Denise garda son attitude respectueuse.

— Je suis très touchée, monsieur, de votre bonté pour moi, et je vous remercie de cette invitation. Mais, je le répète, c’est impossible, mes frères m’attendent ce soir.

Elle s’entêtait à ne pas comprendre. La porte demeurait ouverte, et elle sentait bien cependant le magasin entier qui la poussait. Pauline l’avait traitée amicalement de grande sotte, les autres se moqueraient d’elle, si elle refusait l’invitation. Madame Aurélie qui s’en était allée, Marguerite dont elle entendait monter la voix, le dos de Lhomme qu’elle apercevait immobile et discret, tous voulaient sa chute, tous la jetaient au maître. Et le ronflement lointain de l’inventaire, ces millions de marchandises, criés à la volée, remués à bout de bras, étaient comme un vent chaud qui soufflait la passion jusqu’à elle.

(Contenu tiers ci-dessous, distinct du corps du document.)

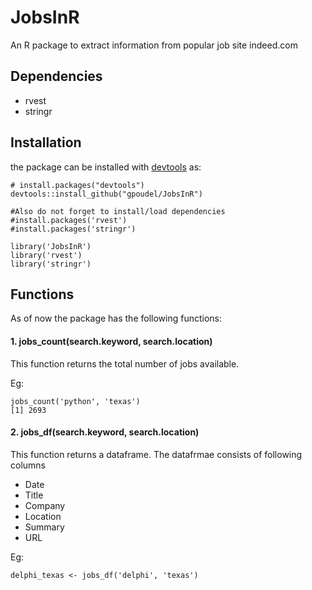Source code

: # JobsInR 
An R package to extract information from popular job site indeed.com


## Dependencies

- rvest
- stringr


## Installation

the package can be installed with [devtools](https://github.com/hadley/devtools) as: 

```{r}
# install.packages("devtools")
devtools::install_github("gpoudel/JobsInR")

#Also do not forget to install/load dependencies
#install.packages('rvest')
#install.packages('stringr')

library('JobsInR')
library('rvest')
library('stringr')
```

## Functions

As of now the package has the following functions:

#### 1. jobs_count(search.keyword, search.location)
 This function returns the total number of jobs available.
 
 Eg: 
 ```{r}
 jobs_count('python', 'texas')
 [1] 2693
```


#### 2. jobs_df(search.keyword, search.location)
 This function returns a dataframe. The datafrmae consists of following columns 
  * Date
  * Title
  * Company
  * Location
  * Summary
  * URL
  
  
 Eg: 
 ```{r}
 delphi_texas <- jobs_df('delphi', 'texas')
```
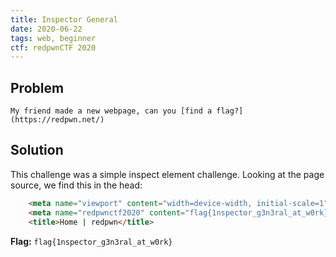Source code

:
 ```yaml
---
title: Inspector General
date: 2020-06-22
tags: web, beginner
ctf: redpwnCTF 2020
---
```

## Problem
```
My friend made a new webpage, can you [find a flag?](https://redpwn.net/)
```

## Solution
This challenge was a simple inspect element challenge. Looking at the page source, we find this in the head:

```html
    <meta name="viewport" content="width=device-width, initial-scale=1">
    <meta name="redpwnctf2020" content="flag{1nspector_g3n3ral_at_w0rk}">
    <title>Home | redpwn</title>
```

**Flag:** ```flag{1nspector_g3n3ral_at_w0rk}```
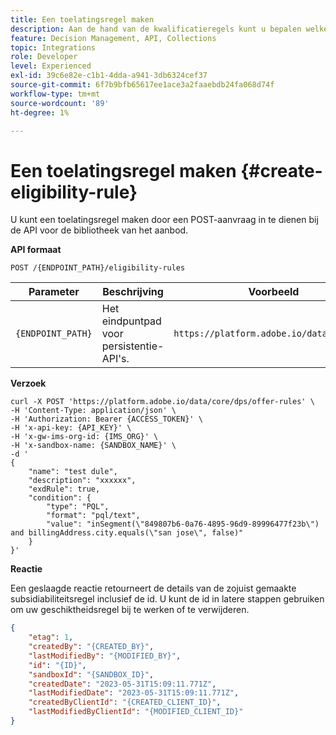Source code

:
 ```yaml
---
title: Een toelatingsregel maken
description: Aan de hand van de kwalificatieregels kunt u bepalen welke kandidaten in aanmerking komen op basis van wat u als doel wilt instellen, zoals profielkenmerken en doelgroepen.
feature: Decision Management, API, Collections
topic: Integrations
role: Developer
level: Experienced
exl-id: 39c6e82e-c1b1-4dda-a941-3db6324cef37
source-git-commit: 6f7b9bfb65617ee1ace3a2faaebdb24fa068d74f
workflow-type: tm+mt
source-wordcount: '89'
ht-degree: 1%

---
```


# Een toelatingsregel maken {#create-eligibility-rule}

U kunt een toelatingsregel maken door een POST-aanvraag in te dienen bij de API voor de bibliotheek van het aanbod.

**API formaat**

```http
POST /{ENDPOINT_PATH}/eligibility-rules 
```

| Parameter | Beschrijving | Voorbeeld |
| --------- | ----------- | ------- |
| `{ENDPOINT_PATH}` | Het eindpuntpad voor persistentie-API&#39;s. | `https://platform.adobe.io/data/core/dps` |

**Verzoek**

```shell
curl -X POST 'https://platform.adobe.io/data/core/dps/offer-rules' \
-H 'Content-Type: application/json' \
-H 'Authorization: Bearer {ACCESS_TOKEN}' \
-H 'x-api-key: {API_KEY}' \
-H 'x-gw-ims-org-id: {IMS_ORG}' \
-H 'x-sandbox-name: {SANDBOX_NAME}' \
-d '
{
    "name": "test dule",
    "description": "xxxxxx",
    "exdRule": true,
    "condition": {
        "type": "PQL",
        "format": "pql/text",
        "value": "inSegment(\"849807b6-0a76-4895-96d9-89996477f23b\") and billingAddress.city.equals(\"san jose\", false)"
    }
}'
```

**Reactie**

Een geslaagde reactie retourneert de details van de zojuist gemaakte subsidiabiliteitsregel inclusief de id. U kunt de id in latere stappen gebruiken om uw geschiktheidsregel bij te werken of te verwijderen.

```json
{
    "etag": 1,
    "createdBy": "{CREATED_BY}",
    "lastModifiedBy": "{MODIFIED_BY}",
    "id": "{ID}",
    "sandboxId": "{SANDBOX_ID}",
    "createdDate": "2023-05-31T15:09:11.771Z",
    "lastModifiedDate": "2023-05-31T15:09:11.771Z",
    "createdByClientId": "{CREATED_CLIENT_ID}",
    "lastModifiedByClientId": "{MODIFIED_CLIENT_ID}"
}
```
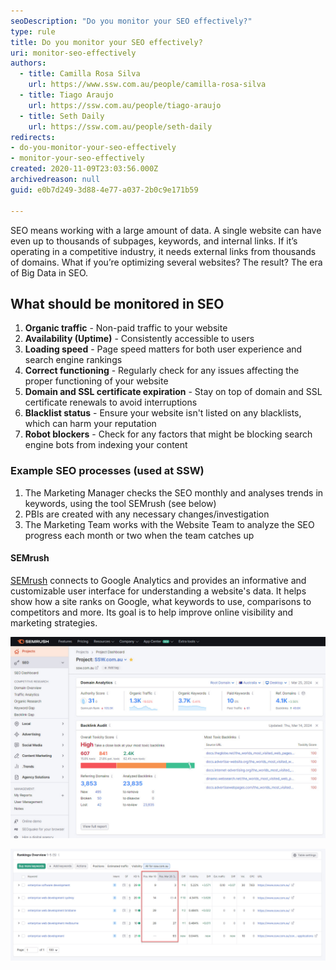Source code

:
 ```yaml
---
seoDescription: "Do you monitor your SEO effectively?"
type: rule
title: Do you monitor your SEO effectively?
uri: monitor-seo-effectively
authors:
  - title: Camilla Rosa Silva
    url: https://www.ssw.com.au/people/camilla-rosa-silva
  - title: Tiago Araujo
    url: https://ssw.com.au/people/tiago-araujo
  - title: Seth Daily
    url: https://ssw.com.au/people/seth-daily
redirects:
- do-you-monitor-your-seo-effectively
- monitor-your-seo-effectively
created: 2020-11-09T23:03:56.000Z
archivedreason: null
guid: e0b7d249-3d88-4e77-a037-2b0c9e171b59

---
```


SEO means working with a large amount of data. A single website can have even up to thousands of subpages, keywords, and internal links. If it’s operating in a competitive industry, it needs external links from thousands of domains. What if you’re optimizing several websites? The result? The era of Big Data in SEO.

<!--endintro-->

## What should be monitored in SEO

1. **Organic traffic** - Non-paid traffic to your website
2. **Availability (Uptime)** - Consistently accessible to users
3. **Loading speed** - Page speed matters for both user experience and search engine rankings
4. **Correct functioning** - Regularly check for any issues affecting the proper functioning of your website
5. **Domain and SSL certificate expiration** - Stay on top of domain and SSL certificate renewals to avoid interruptions
6. **Blacklist status** - Ensure your website isn't listed on any blacklists, which can harm your reputation
7. **Robot blockers** - Check for any factors that might be blocking search engine bots from indexing your content

### Example SEO processes (used at SSW)

1. The Marketing Manager checks the SEO monthly and analyses trends in keywords, using the tool SEMrush (see below)
2. PBIs are created with any necessary changes/investigation
3. The Marketing Team works with the Website Team to analyze the SEO progress each month or two when the team catches up

#### SEMrush

[SEMrush](https://semrush.com) connects to Google Analytics and provides an informative and customizable user interface for understanding a website's data. It helps show how a site ranks on Google, what keywords to use, comparisons to competitors and more. Its goal is to help improve online visibility and marketing strategies.

![Figure: SEMrush dashboard shows information we can use to improve our website](semrush1.jpg)

![Figure: Easy to understand under what search term our website ranks good/bad](semrush2.jpg)

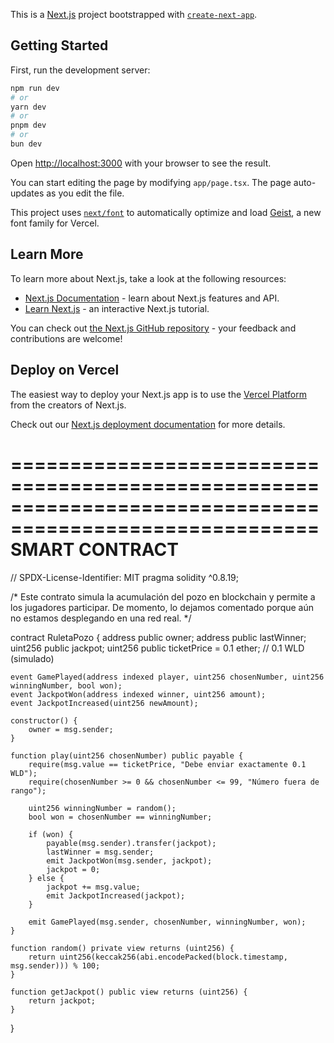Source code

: This is a [Next.js](https://nextjs.org) project bootstrapped with [`create-next-app`](https://nextjs.org/docs/app/api-reference/cli/create-next-app).

## Getting Started

First, run the development server:

```bash
npm run dev
# or
yarn dev
# or
pnpm dev
# or
bun dev
```

Open [http://localhost:3000](http://localhost:3000) with your browser to see the result.

You can start editing the page by modifying `app/page.tsx`. The page auto-updates as you edit the file.

This project uses [`next/font`](https://nextjs.org/docs/app/building-your-application/optimizing/fonts) to automatically optimize and load [Geist](https://vercel.com/font), a new font family for Vercel.

## Learn More

To learn more about Next.js, take a look at the following resources:

- [Next.js Documentation](https://nextjs.org/docs) - learn about Next.js features and API.
- [Learn Next.js](https://nextjs.org/learn) - an interactive Next.js tutorial.

You can check out [the Next.js GitHub repository](https://github.com/vercel/next.js) - your feedback and contributions are welcome!

## Deploy on Vercel

The easiest way to deploy your Next.js app is to use the [Vercel Platform](https://vercel.com/new?utm_medium=default-template&filter=next.js&utm_source=create-next-app&utm_campaign=create-next-app-readme) from the creators of Next.js.

Check out our [Next.js deployment documentation](https://nextjs.org/docs/app/building-your-application/deploying) for more details.


========================================================================================================
SMART CONTRACT
=======================================================================================================
// SPDX-License-Identifier: MIT
pragma solidity ^0.8.19;

/*
Este contrato simula la acumulación del pozo en blockchain y permite a los jugadores participar.
De momento, lo dejamos comentado porque aún no estamos desplegando en una red real.
*/

contract RuletaPozo {
    address public owner;
    address public lastWinner;
    uint256 public jackpot;
    uint256 public ticketPrice = 0.1 ether; // 0.1 WLD (simulado)

    event GamePlayed(address indexed player, uint256 chosenNumber, uint256 winningNumber, bool won);
    event JackpotWon(address indexed winner, uint256 amount);
    event JackpotIncreased(uint256 newAmount);

    constructor() {
        owner = msg.sender;
    }

    function play(uint256 chosenNumber) public payable {
        require(msg.value == ticketPrice, "Debe enviar exactamente 0.1 WLD");
        require(chosenNumber >= 0 && chosenNumber <= 99, "Número fuera de rango");

        uint256 winningNumber = random();
        bool won = chosenNumber == winningNumber;

        if (won) {
            payable(msg.sender).transfer(jackpot);
            lastWinner = msg.sender;
            emit JackpotWon(msg.sender, jackpot);
            jackpot = 0;
        } else {
            jackpot += msg.value;
            emit JackpotIncreased(jackpot);
        }

        emit GamePlayed(msg.sender, chosenNumber, winningNumber, won);
    }

    function random() private view returns (uint256) {
        return uint256(keccak256(abi.encodePacked(block.timestamp, msg.sender))) % 100;
    }

    function getJackpot() public view returns (uint256) {
        return jackpot;
    }
}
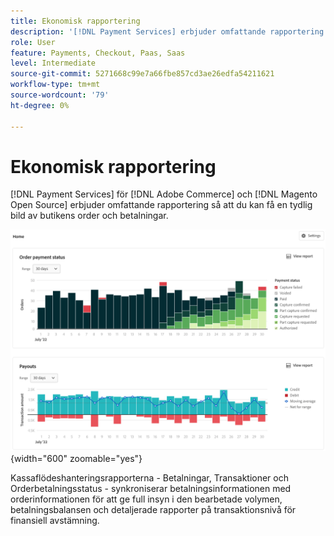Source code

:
 ```yaml
---
title: Ekonomisk rapportering
description: '[!DNL Payment Services] erbjuder omfattande rapportering så att du kan få en tydlig bild av butikens order och betalningar.'
role: User
feature: Payments, Checkout, Paas, Saas
level: Intermediate
source-git-commit: 5271668c99e7a66fbe857cd3ae26edfa54211621
workflow-type: tm+mt
source-wordcount: '79'
ht-degree: 0%

---
```


# Ekonomisk rapportering

[!DNL Payment Services] för [!DNL Adobe Commerce] och [!DNL Magento Open Source] erbjuder omfattande rapportering så att du kan få en tydlig bild av butikens order och betalningar.

![Vyn Finansiella rapporter](assets/reports-view.png){width="600" zoomable="yes"}

Kassaflödeshanteringsrapporterna - Betalningar, Transaktioner och Orderbetalningsstatus - synkroniserar betalningsinformationen med orderinformationen för att ge full insyn i den bearbetade volymen, betalningsbalansen och detaljerade rapporter på transaktionsnivå för finansiell avstämning.
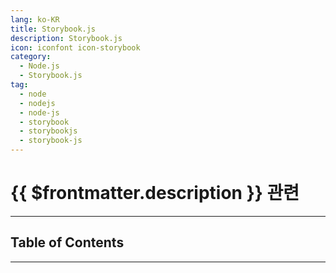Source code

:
 ```yaml
---
lang: ko-KR
title: Storybook.js
description: Storybook.js
icon: iconfont icon-storybook
category:
  - Node.js 
  - Storybook.js
tag: 
  - node
  - nodejs
  - node-js
  - storybook
  - storybookjs
  - storybook-js
---
```


# {{ $frontmatter.description }} 관련

<ShieldsGroup logos="visualstudiocode,npm,pnpm,bun,yarn,vite,nodedotjs,javascript,typescript,storybook"/>

---

## Table of Contents

<ToCLocal basePath="/programming/js-storybook/" />

---

<TagLinks />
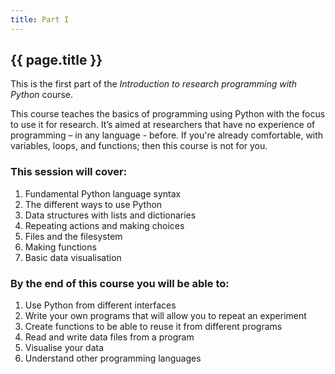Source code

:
 ```yaml
---
title: Part I
---
```

## {{ page.title }}

This is the first part of the *Introduction to research programming with Python* course.

This course teaches the basics of programming using Python with the focus to use
it for research. It’s aimed at researchers that have no experience of
programming – in any language - before. If you're already comfortable, with
variables, loops, and functions; then this course is not for you.

### This session will cover:

1. Fundamental Python language syntax
2. The different ways to use Python
3. Data structures with lists and dictionaries
4. Repeating actions and making choices
5. Files and the filesystem
6. Making functions
7. Basic data visualisation
    
### By the end of this course you will be able to:

1. Use Python from different interfaces
2. Write your own programs that will allow you to repeat an experiment
3. Create functions to be able to reuse it from different programs
4. Read and write data files from a program
5. Visualise your data
6. Understand other programming languages
    
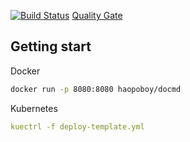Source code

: [![Build Status](https://travis-ci.org/haopoboy/docmd.svg?branch=master)](https://travis-ci.org/haopoboy/docmd)
[Quality Gate](https://sonarcloud.io/dashboard?id=com.github.haopoboy%3Adocmd)

## Getting start

Docker
```sh
docker run -p 8080:8080 haopoboy/docmd
```

Kubernetes
```yaml
kuectrl -f deploy-template.yml
```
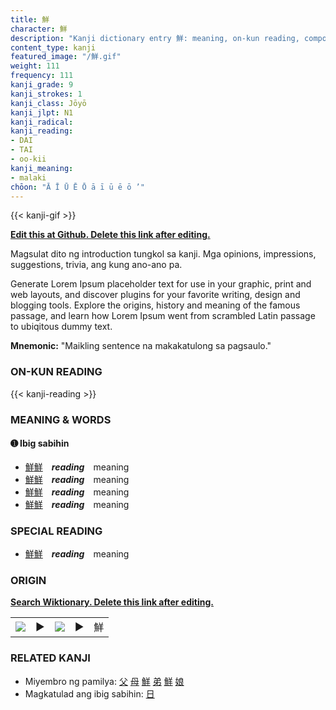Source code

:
 ```yaml
---
title: 鮮
character: 鮮
description: "Kanji dictionary entry 鮮: meaning, on-kun reading, compounds, origin, related kanji"
content_type: kanji
featured_image: "/鮮.gif"
weight: 111
frequency: 111
kanji_grade: 9
kanji_strokes: 1
kanji_class: Jōyō
kanji_jlpt: N1
kanji_radical: 
kanji_reading: 
- DAI
- TAI
- oo-kii
kanji_meaning:
- malaki
chōon: "Ā Ī Ū Ē Ō ā ī ū ē ō ’"
---
```

[//]: # (Don't edit the line below. Kanji animated GIF code is automatically generated.)
{{< kanji-gif >}}

[//]: # (Edit below this line.)

**[Edit this at Github. Delete this link after editing.](https://github.com/tim0g/tim/tree/main/content/kanji/鮮/index.md)**

Magsulat dito ng introduction tungkol sa kanji. Mga opinions, impressions, suggestions, trivia, ang kung ano-ano pa.

Generate Lorem Ipsum placeholder text for use in your graphic, print and web layouts, and discover plugins for your favorite writing, design and blogging tools. Explore the origins, history and meaning of the famous passage, and learn how Lorem Ipsum went from scrambled Latin passage to ubiqitous dummy text.
 
**Mnemonic:** "Maikling sentence na makakatulong sa pagsaulo."

### ON-KUN READING

[//]: # (Don't edit the line below. ON-KUN READING code is automatically generated.)
{{< kanji-reading >}}

### MEANING & WORDS

#### ➊ **Ibig sabihin**
  - [鮮](../鮮)[鮮](../鮮)　***reading***　meaning
  - [鮮](../鮮)[鮮](../鮮)　***reading***　meaning
  - [鮮](../鮮)[鮮](../鮮)　***reading***　meaning
  - [鮮](../鮮)[鮮](../鮮)　***reading***　meaning

### SPECIAL READING
  - [鮮](../鮮)[鮮](../鮮)　***reading***　meaning

### ORIGIN

**[Search Wiktionary. Delete this link after editing.](https://wiktionary.org/wiki/鮮)**
<table class="kanji-table"><tr><td>
<img src="60px-鮮-bronze.svg.png">
</td><td>▶</td><td>
<img src="60px-鮮-oracle.svg.png">
</td><td>▶</td>
<td class="kanji-origin">鮮</td>
</tr></table>

### RELATED KANJI
- Miyembro ng pamilya: [父](../父) [母](../母) [鮮](../鮮) [弟](../弟) [鮮](../鮮) [娘](../娘)
- Magkatulad ang ibig sabihin: [日](../日)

Il y eut un silence. Par moments, le bruit couvrait les paroles de Mouret, qu’il accompagnait du vacarme formidable d’une fortune de roi, gagnée dans les batailles.

— Alors, quand viendrez-vous ? demanda-t-il de nouveau. Demain ?

Cette simple question troubla Denise. Elle perdit un instant son calme, elle balbutia :

— Je ne sais pas… Je ne puis pas…

Il sourit, il essaya de lui prendre une main, qu’elle retira.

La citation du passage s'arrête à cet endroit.